> **WORK REQUIRED**
For every record below, repeat the text exactly and pass over any image.

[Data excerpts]
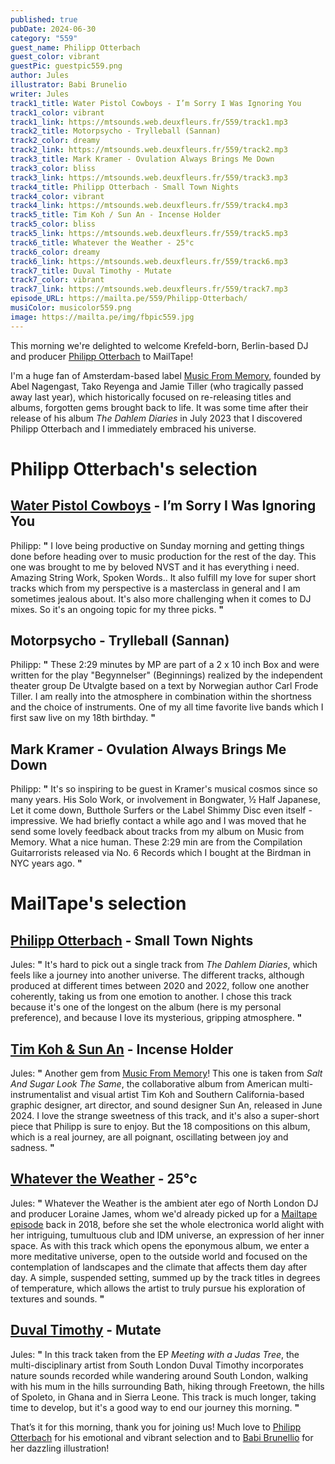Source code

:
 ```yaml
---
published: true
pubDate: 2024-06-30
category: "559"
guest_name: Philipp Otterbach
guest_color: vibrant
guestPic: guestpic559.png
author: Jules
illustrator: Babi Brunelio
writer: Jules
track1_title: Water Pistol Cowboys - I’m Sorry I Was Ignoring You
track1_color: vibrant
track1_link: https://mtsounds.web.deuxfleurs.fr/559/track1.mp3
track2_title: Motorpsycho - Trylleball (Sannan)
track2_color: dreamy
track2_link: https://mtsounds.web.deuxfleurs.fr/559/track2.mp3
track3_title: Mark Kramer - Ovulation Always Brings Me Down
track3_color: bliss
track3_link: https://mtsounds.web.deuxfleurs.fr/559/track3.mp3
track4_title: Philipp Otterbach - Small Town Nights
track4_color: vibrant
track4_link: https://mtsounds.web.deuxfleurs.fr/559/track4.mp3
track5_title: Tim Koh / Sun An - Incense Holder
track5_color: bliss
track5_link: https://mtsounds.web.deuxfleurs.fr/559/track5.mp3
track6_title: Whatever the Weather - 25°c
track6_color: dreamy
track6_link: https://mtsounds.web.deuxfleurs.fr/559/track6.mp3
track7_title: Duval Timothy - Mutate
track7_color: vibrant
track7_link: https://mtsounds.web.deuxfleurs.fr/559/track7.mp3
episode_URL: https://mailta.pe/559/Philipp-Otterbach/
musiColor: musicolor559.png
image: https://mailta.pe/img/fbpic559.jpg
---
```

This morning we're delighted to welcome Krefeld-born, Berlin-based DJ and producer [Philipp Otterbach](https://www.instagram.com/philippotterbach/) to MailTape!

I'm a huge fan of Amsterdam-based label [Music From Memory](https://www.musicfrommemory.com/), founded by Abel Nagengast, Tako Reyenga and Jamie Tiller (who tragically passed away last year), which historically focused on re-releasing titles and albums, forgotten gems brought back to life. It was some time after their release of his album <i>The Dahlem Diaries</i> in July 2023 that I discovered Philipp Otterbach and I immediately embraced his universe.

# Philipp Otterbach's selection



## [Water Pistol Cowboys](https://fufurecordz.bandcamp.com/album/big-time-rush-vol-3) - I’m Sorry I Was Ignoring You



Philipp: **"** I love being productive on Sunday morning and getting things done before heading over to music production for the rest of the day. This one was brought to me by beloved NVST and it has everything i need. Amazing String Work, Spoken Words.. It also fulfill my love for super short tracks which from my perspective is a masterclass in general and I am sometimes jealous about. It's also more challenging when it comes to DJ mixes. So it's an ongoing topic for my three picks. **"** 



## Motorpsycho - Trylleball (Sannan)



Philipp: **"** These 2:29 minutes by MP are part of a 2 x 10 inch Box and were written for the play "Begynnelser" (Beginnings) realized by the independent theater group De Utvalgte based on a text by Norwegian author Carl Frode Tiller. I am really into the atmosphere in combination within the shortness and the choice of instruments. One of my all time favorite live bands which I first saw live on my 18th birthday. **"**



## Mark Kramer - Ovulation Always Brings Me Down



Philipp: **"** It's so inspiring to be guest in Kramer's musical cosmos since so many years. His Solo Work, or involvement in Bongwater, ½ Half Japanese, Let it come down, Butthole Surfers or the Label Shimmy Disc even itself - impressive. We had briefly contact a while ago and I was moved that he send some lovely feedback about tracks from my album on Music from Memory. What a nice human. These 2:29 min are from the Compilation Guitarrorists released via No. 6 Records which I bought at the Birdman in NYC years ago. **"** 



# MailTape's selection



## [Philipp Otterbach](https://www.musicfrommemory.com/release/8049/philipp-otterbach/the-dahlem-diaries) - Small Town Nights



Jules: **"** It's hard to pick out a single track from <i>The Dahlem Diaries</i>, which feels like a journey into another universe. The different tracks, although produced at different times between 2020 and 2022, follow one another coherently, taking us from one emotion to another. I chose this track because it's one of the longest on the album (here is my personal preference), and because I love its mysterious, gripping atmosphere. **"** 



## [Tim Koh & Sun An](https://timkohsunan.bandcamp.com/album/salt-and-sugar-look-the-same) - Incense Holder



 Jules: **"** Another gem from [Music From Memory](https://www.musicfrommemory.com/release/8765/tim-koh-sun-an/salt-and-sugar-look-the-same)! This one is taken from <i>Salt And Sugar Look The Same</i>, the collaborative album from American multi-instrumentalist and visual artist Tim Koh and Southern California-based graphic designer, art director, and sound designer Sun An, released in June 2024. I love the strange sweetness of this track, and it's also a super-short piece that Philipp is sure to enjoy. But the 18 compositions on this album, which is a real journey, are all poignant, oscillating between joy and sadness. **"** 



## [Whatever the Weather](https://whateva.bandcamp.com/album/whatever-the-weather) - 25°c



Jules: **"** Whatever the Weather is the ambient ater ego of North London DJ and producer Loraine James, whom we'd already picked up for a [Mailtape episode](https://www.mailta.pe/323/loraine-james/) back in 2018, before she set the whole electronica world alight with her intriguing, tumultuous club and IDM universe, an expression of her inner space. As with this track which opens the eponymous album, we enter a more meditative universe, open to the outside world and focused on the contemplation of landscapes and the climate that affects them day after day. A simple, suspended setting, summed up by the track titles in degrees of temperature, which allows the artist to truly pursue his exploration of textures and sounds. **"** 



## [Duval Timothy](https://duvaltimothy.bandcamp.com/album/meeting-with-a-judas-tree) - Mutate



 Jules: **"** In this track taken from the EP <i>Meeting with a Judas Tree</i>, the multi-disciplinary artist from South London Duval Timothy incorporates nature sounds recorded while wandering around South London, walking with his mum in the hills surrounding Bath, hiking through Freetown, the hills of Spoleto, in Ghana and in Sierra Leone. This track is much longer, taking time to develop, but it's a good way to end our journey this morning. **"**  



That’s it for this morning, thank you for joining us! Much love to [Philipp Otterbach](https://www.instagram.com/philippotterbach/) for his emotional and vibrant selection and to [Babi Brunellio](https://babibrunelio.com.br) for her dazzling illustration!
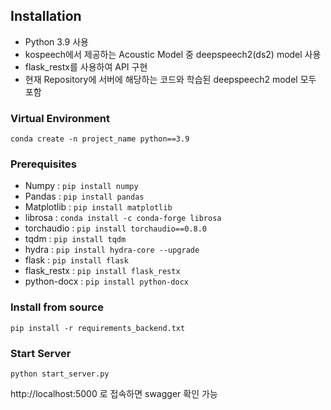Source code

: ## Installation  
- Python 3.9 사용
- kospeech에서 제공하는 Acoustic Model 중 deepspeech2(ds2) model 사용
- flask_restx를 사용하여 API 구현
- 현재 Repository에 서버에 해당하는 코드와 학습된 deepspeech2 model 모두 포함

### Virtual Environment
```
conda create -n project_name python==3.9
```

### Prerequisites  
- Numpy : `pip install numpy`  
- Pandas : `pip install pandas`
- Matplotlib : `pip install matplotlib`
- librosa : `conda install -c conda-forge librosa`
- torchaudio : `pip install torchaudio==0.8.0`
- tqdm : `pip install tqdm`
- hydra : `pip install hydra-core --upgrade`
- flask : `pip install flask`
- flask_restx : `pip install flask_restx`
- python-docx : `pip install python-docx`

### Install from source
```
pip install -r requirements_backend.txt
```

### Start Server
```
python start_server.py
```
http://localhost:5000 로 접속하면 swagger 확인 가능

> **OUTPUT OF THE EXERCISE**
Source code

:
 ```yaml
---
published: true
pubDate: 2024-06-30
category: "559"
guest_name: Philipp Otterbach
guest_color: vibrant
guestPic: guestpic559.png
author: Jules
illustrator: Babi Brunelio
writer: Jules
track1_title: Water Pistol Cowboys - I’m Sorry I Was Ignoring You
track1_color: vibrant
track1_link: https://mtsounds.web.deuxfleurs.fr/559/track1.mp3
track2_title: Motorpsycho - Trylleball (Sannan)
track2_color: dreamy
track2_link: https://mtsounds.web.deuxfleurs.fr/559/track2.mp3
track3_title: Mark Kramer - Ovulation Always Brings Me Down
track3_color: bliss
track3_link: https://mtsounds.web.deuxfleurs.fr/559/track3.mp3
track4_title: Philipp Otterbach - Small Town Nights
track4_color: vibrant
track4_link: https://mtsounds.web.deuxfleurs.fr/559/track4.mp3
track5_title: Tim Koh / Sun An - Incense Holder
track5_color: bliss
track5_link: https://mtsounds.web.deuxfleurs.fr/559/track5.mp3
track6_title: Whatever the Weather - 25°c
track6_color: dreamy
track6_link: https://mtsounds.web.deuxfleurs.fr/559/track6.mp3
track7_title: Duval Timothy - Mutate
track7_color: vibrant
track7_link: https://mtsounds.web.deuxfleurs.fr/559/track7.mp3
episode_URL: https://mailta.pe/559/Philipp-Otterbach/
musiColor: musicolor559.png
image: https://mailta.pe/img/fbpic559.jpg
---
```

This morning we're delighted to welcome Krefeld-born, Berlin-based DJ and producer [Philipp Otterbach](https://www.instagram.com/philippotterbach/) to MailTape!

I'm a huge fan of Amsterdam-based label [Music From Memory](https://www.musicfrommemory.com/), founded by Abel Nagengast, Tako Reyenga and Jamie Tiller (who tragically passed away last year), which historically focused on re-releasing titles and albums, forgotten gems brought back to life. It was some time after their release of his album <i>The Dahlem Diaries</i> in July 2023 that I discovered Philipp Otterbach and I immediately embraced his universe.

# Philipp Otterbach's selection



## [Water Pistol Cowboys](https://fufurecordz.bandcamp.com/album/big-time-rush-vol-3) - I’m Sorry I Was Ignoring You



Philipp: **"** I love being productive on Sunday morning and getting things done before heading over to music production for the rest of the day. This one was brought to me by beloved NVST and it has everything i need. Amazing String Work, Spoken Words.. It also fulfill my love for super short tracks which from my perspective is a masterclass in general and I am sometimes jealous about. It's also more challenging when it comes to DJ mixes. So it's an ongoing topic for my three picks. **"** 



## Motorpsycho - Trylleball (Sannan)



Philipp: **"** These 2:29 minutes by MP are part of a 2 x 10 inch Box and were written for the play "Begynnelser" (Beginnings) realized by the independent theater group De Utvalgte based on a text by Norwegian author Carl Frode Tiller. I am really into the atmosphere in combination within the shortness and the choice of instruments. One of my all time favorite live bands which I first saw live on my 18th birthday. **"**



## Mark Kramer - Ovulation Always Brings Me Down



Philipp: **"** It's so inspiring to be guest in Kramer's musical cosmos since so many years. His Solo Work, or involvement in Bongwater, ½ Half Japanese, Let it come down, Butthole Surfers or the Label Shimmy Disc even itself - impressive. We had briefly contact a while ago and I was moved that he send some lovely feedback about tracks from my album on Music from Memory. What a nice human. These 2:29 min are from the Compilation Guitarrorists released via No. 6 Records which I bought at the Birdman in NYC years ago. **"** 



# MailTape's selection



## [Philipp Otterbach](https://www.musicfrommemory.com/release/8049/philipp-otterbach/the-dahlem-diaries) - Small Town Nights



Jules: **"** It's hard to pick out a single track from <i>The Dahlem Diaries</i>, which feels like a journey into another universe. The different tracks, although produced at different times between 2020 and 2022, follow one another coherently, taking us from one emotion to another. I chose this track because it's one of the longest on the album (here is my personal preference), and because I love its mysterious, gripping atmosphere. **"** 



## [Tim Koh & Sun An](https://timkohsunan.bandcamp.com/album/salt-and-sugar-look-the-same) - Incense Holder



 Jules: **"** Another gem from [Music From Memory](https://www.musicfrommemory.com/release/8765/tim-koh-sun-an/salt-and-sugar-look-the-same)! This one is taken from <i>Salt And Sugar Look The Same</i>, the collaborative album from American multi-instrumentalist and visual artist Tim Koh and Southern California-based graphic designer, art director, and sound designer Sun An, released in June 2024. I love the strange sweetness of this track, and it's also a super-short piece that Philipp is sure to enjoy. But the 18 compositions on this album, which is a real journey, are all poignant, oscillating between joy and sadness. **"** 



## [Whatever the Weather](https://whateva.bandcamp.com/album/whatever-the-weather) - 25°c



Jules: **"** Whatever the Weather is the ambient ater ego of North London DJ and producer Loraine James, whom we'd already picked up for a [Mailtape episode](https://www.mailta.pe/323/loraine-james/) back in 2018, before she set the whole electronica world alight with her intriguing, tumultuous club and IDM universe, an expression of her inner space. As with this track which opens the eponymous album, we enter a more meditative universe, open to the outside world and focused on the contemplation of landscapes and the climate that affects them day after day. A simple, suspended setting, summed up by the track titles in degrees of temperature, which allows the artist to truly pursue his exploration of textures and sounds. **"** 



## [Duval Timothy](https://duvaltimothy.bandcamp.com/album/meeting-with-a-judas-tree) - Mutate



 Jules: **"** In this track taken from the EP <i>Meeting with a Judas Tree</i>, the multi-disciplinary artist from South London Duval Timothy incorporates nature sounds recorded while wandering around South London, walking with his mum in the hills surrounding Bath, hiking through Freetown, the hills of Spoleto, in Ghana and in Sierra Leone. This track is much longer, taking time to develop, but it's a good way to end our journey this morning. **"**  



That’s it for this morning, thank you for joining us! Much love to [Philipp Otterbach](https://www.instagram.com/philippotterbach/) for his emotional and vibrant selection and to [Babi Brunellio](https://babibrunelio.com.br) for her dazzling illustration!
Source code

: ## Installation  
- Python 3.9 사용
- kospeech에서 제공하는 Acoustic Model 중 deepspeech2(ds2) model 사용
- flask_restx를 사용하여 API 구현
- 현재 Repository에 서버에 해당하는 코드와 학습된 deepspeech2 model 모두 포함

### Virtual Environment
```
conda create -n project_name python==3.9
```

### Prerequisites  
- Numpy : `pip install numpy`  
- Pandas : `pip install pandas`
- Matplotlib : `pip install matplotlib`
- librosa : `conda install -c conda-forge librosa`
- torchaudio : `pip install torchaudio==0.8.0`
- tqdm : `pip install tqdm`
- hydra : `pip install hydra-core --upgrade`
- flask : `pip install flask`
- flask_restx : `pip install flask_restx`
- python-docx : `pip install python-docx`

### Install from source
```
pip install -r requirements_backend.txt
```

### Start Server
```
python start_server.py
```
http://localhost:5000 로 접속하면 swagger 확인 가능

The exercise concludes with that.